Régal : Comment est née l’idée de ce musée du chocolat ? Richard Sève : Avec Gaëlle, mon épouse, nous avons ouvert notre première boutique il y a 28 ans. Les débuts ont été difficiles car ni elle ni moi n’étions issus d’une famille de chocolatiers. Dès le départ, on voulait travailler le chocolat à partir de la fève de cacao. En 2012, Gaëlle a passé un diplôme de management. Son mémoire portait sur la construction à Limonest de ce site de production accolé à un lieu éducatif. Cinq ans plus tard, le Musco ouvrait ses portes.
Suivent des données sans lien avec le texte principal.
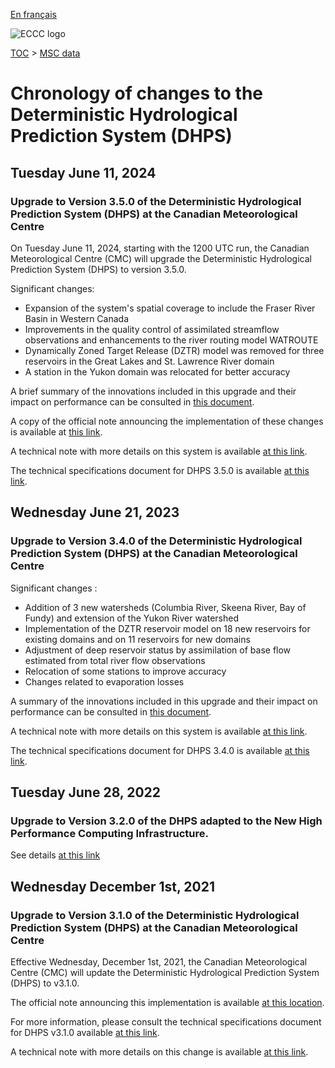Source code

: [En français](changelog_dhps_fr.md)

![ECCC logo](../../img_eccc-logo.png)

[TOC](../../readme_en.md) > [MSC data](../readme_en.md)

# Chronology of changes to the Deterministic Hydrological Prediction System (DHPS)

## Tuesday June 11, 2024

### Upgrade to Version 3.5.0 of the Deterministic Hydrological Prediction System (DHPS) at the Canadian Meteorological Centre

On Tuesday June 11, 2024, starting with the 1200 UTC run, the Canadian Meteorological Centre (CMC) will upgrade the Deterministic Hydrological Prediction System (DHPS) to version 3.5.0.

Significant changes:

* Expansion of the system's spatial coverage to include the Fraser River Basin in Western Canada
* Improvements in the quality control of assimilated streamflow observations and enhancements to the river routing model WATROUTE
* Dynamically Zoned Target Release (DZTR) model was removed for three reservoirs in the Great Lakes and St. Lawrence River domain
* A station in the Yukon domain was relocated for better accuracy

A brief summary of the innovations included in this upgrade and their impact on performance can be consulted in [this document](https://collaboration.cmc.ec.gc.ca/cmc/cmoi/product_guide/docs/fact_sheets/factsheet_dhps-350_e.pdf). 

A copy of the official note announcing the implementation of these changes is available at [this link](https://dd.meteo.gc.ca/doc/genots/2024/06/10/NOCN03_CWAO_101857___46443).

A technical note with more details on this system is available [at this link](http://collaboration.cmc.ec.gc.ca/cmc/cmoi/product_guide/docs/tech_notes/technote_dhps-350_e.pdf).

The technical specifications document for DHPS 3.5.0 is available [at this link](https://collaboration.cmc.ec.gc.ca/cmc/cmoi/product_guide/docs/tech_specifications/tech_specifications_DHPS_3.5.0_e.pdf).

## Wednesday June 21, 2023

### Upgrade to Version 3.4.0 of the Deterministic Hydrological Prediction System (DHPS) at the Canadian Meteorological Centre

Significant changes :  

* Addition of 3 new watersheds (Columbia River, Skeena River, Bay of Fundy) and extension of the Yukon River watershed
* Implementation of the DZTR reservoir model on 18 new reservoirs for existing domains and on 11 reservoirs for new domains  
* Adjustment of deep reservoir status by assimilation of base flow estimated from total river flow observations  
* Relocation of some stations to improve accuracy 
* Changes related to evaporation losses

A summary of the innovations included in this upgrade and their impact on performance can be consulted in [this document](https://collaboration.cmc.ec.gc.ca/cmc/cmoi/product_guide/docs/fact_sheets/factsheet_dhps-340_e.pdf). 

A technical note with more details on this system is available [at this link](http://collaboration.cmc.ec.gc.ca/cmc/cmoi/product_guide/docs/tech_notes/technote_dhps-340_e.pdf).  

The technical specifications document for DHPS 3.4.0 is available [at this link](https://collaboration.cmc.ec.gc.ca/cmc/cmoi/product_guide/docs/tech_specifications/tech_specifications_DHPS_3.4.0_e.pdf).

## Tuesday June 28, 2022

### Upgrade to Version 3.2.0 of the DHPS adapted to the New High Performance Computing Infrastructure.

See details [at this link](../changelog_multisystems_en.md)

## Wednesday December 1st, 2021

### Upgrade to Version 3.1.0 of the Deterministic Hydrological Prediction System (DHPS) at the Canadian Meteorological Centre

Effective Wednesday, December 1st, 2021, the Canadian Meteorological Centre (CMC) will update the Deterministic Hydrological Prediction System (DHPS) to v3.1.0.

The official note announcing this implementation is available [at this location](https://dd.meteo.gc.ca/doc/genots/2021/11/26/NOCN03_CWAO_262118___50159).

For more information, please consult the technical specifications document for DHPS v3.1.0 available [at this link](https://collaboration.cmc.ec.gc.ca/cmc/CMOI/product_guide/docs/tech_specifications/tech_specifications_DHPS_3.1.0_e.pdf).

A technical note with more details on this change is available [at this link](https://collaboration.cmc.ec.gc.ca/cmc/CMOI/product_guide/docs/tech_notes/technote_dhps-310_e.pdf).



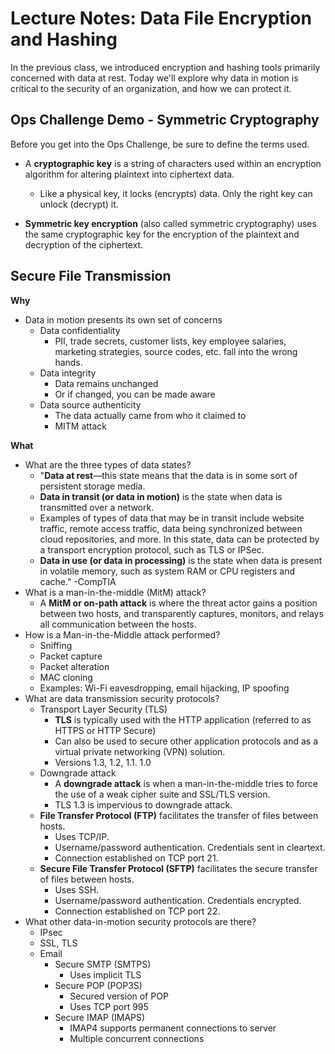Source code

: # Lecture Notes: Data File Encryption and Hashing

In the previous class, we introduced encryption and hashing tools primarily concerned with data at rest. Today we'll explore why data in motion is critical to the security of an organization, and how we can protect it.

## Ops Challenge Demo - Symmetric Cryptography

Before you get into the Ops Challenge, be sure to define the terms used.

- A **cryptographic key** is a string of characters used within an encryption algorithm for altering plaintext into ciphertext data.
  - Like a physical key, it locks (encrypts) data. Only the right key can unlock (decrypt) it.

- **Symmetric key encryption** (also called symmetric cryptography) uses the same cryptographic key for the encryption of the plaintext and decryption of the ciphertext.

## Secure File Transmission

**Why**

- Data in motion presents its own set of concerns
  - Data confidentiality
    - PII, trade secrets, customer lists, key employee salaries, marketing strategies, source codes, etc. fall into the wrong hands.
  - Data integrity
    - Data remains unchanged
    - Or if changed, you can be made aware
  - Data source authenticity
    - The data actually came from who it claimed to
    - MITM attack

**What**

- What are the three types of data states?
  - "**Data at rest**—this state means that the data is in some sort of persistent storage media.
  - **Data in transit (or data in motion)** is the state when data is transmitted over a network.
  - Examples of types of data that may be in transit include website traffic, remote access traffic, data being synchronized between cloud repositories, and more. In this state, data can be protected by a transport encryption protocol, such as TLS or IPSec.
  - **Data in use (or data in processing)** is the state when data is present in volatile memory, such as system RAM or CPU registers and cache." -CompTIA
- What is a man-in-the-middle (MitM) attack?
  - A **MitM or on-path attack** is where the threat actor gains a position between two hosts, and transparently captures, monitors, and relays all communication between the hosts.
- How is a Man-in-the-Middle attack performed?
  - Sniffing
  - Packet capture
  - Packet alteration
  - MAC cloning
  - Examples: Wi-Fi eavesdropping, email hijacking, IP spoofing
- What are data transmission security protocols?
  - Transport Layer Security (TLS)
    - **TLS** is typically used with the HTTP application (referred to as HTTPS or HTTP Secure)
    - Can also be used to secure other application protocols and as a virtual private networking (VPN) solution.
    - Versions 1.3, 1.2, 1.1. 1.0
  - Downgrade attack
    - A **downgrade attack** is when a man-in-the-middle tries to force the use of a weak cipher suite and SSL/TLS version.
    - TLS 1.3 is impervious to downgrade attack.
  - **File Transfer Protocol (FTP)** facilitates the transfer of files between hosts.
    - Uses TCP/IP.
    - Username/password authentication. Credentials sent in cleartext.
    - Connection established on TCP port 21.
  - **Secure File Transfer Protocol (SFTP)** facilitates the secure transfer of files between hosts.
    - Uses SSH.
    - Username/password authentication. Credentials encrypted.
    - Connection established on TCP port 22.
- What other data-in-motion security protocols are there?
  - IPsec
  - SSL, TLS
  - Email
    - Secure SMTP (SMTPS)
      - Uses implicit TLS
    - Secure POP (POP3S)
      - Secured version of POP
      - Uses TCP port 995
    - Secure IMAP (IMAPS)
      - IMAP4 supports permanent connections to server
      - Multiple concurrent connections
R : En quoi ce musée est-il différent ? R. S. Ce n’est pas juste un musée, c’est aussi un lieu de production. D’un côté, on retrace l’histoire du cacao, dans l’esprit d’un cabinet de curiosités. De l’autre, on peut voir, suivre et goûter chaque étape du processus de transformation du chocolat, de la fève à la tablette.
R : D’où viennent les machines qu’on voit en action ? R. S. Nous avons sillonné toute l’Europe pendant six ans pour les dénicher. D’anciens artisans chocolatiers de la Loire, rachetés et remerciés par des industriels, ont fait du repérage pour nous. Ces papys étaient heureux de partir en vadrouille et de transmettre leur savoir-faire. Certaines
de ces machines datent des années 1940. Il a fallu les rénover, les mettre aux normes. C’était long. Nous aurions pu faire les choses plus rapidement en achetant les espèces de « dînettes » qui se vendent actuellement. Mais comme on dit, c’est dans les vieux chaudrons…
R : Comment les fèves de cacao arrivent-elles jusqu’ici ? R. S. Nous allons d’abord sur place pour voir comment la plantation est entretenue. On goûte les fèves crues, à la cueillette, et après l’étape de fermentation. Nous procédons ensuite à des analyses bactériologiques, pour vérifier que les fèves ne soient pas contaminées par les sols ou autres. Puis le cultivateur transporte notre commande jusqu’au port le plus proche de sa plantation. Les sacs de fèves sont placés dans des containers et acheminés par bateau jusqu’au Havre. De là, un camion prend le relais jusqu’au Musco.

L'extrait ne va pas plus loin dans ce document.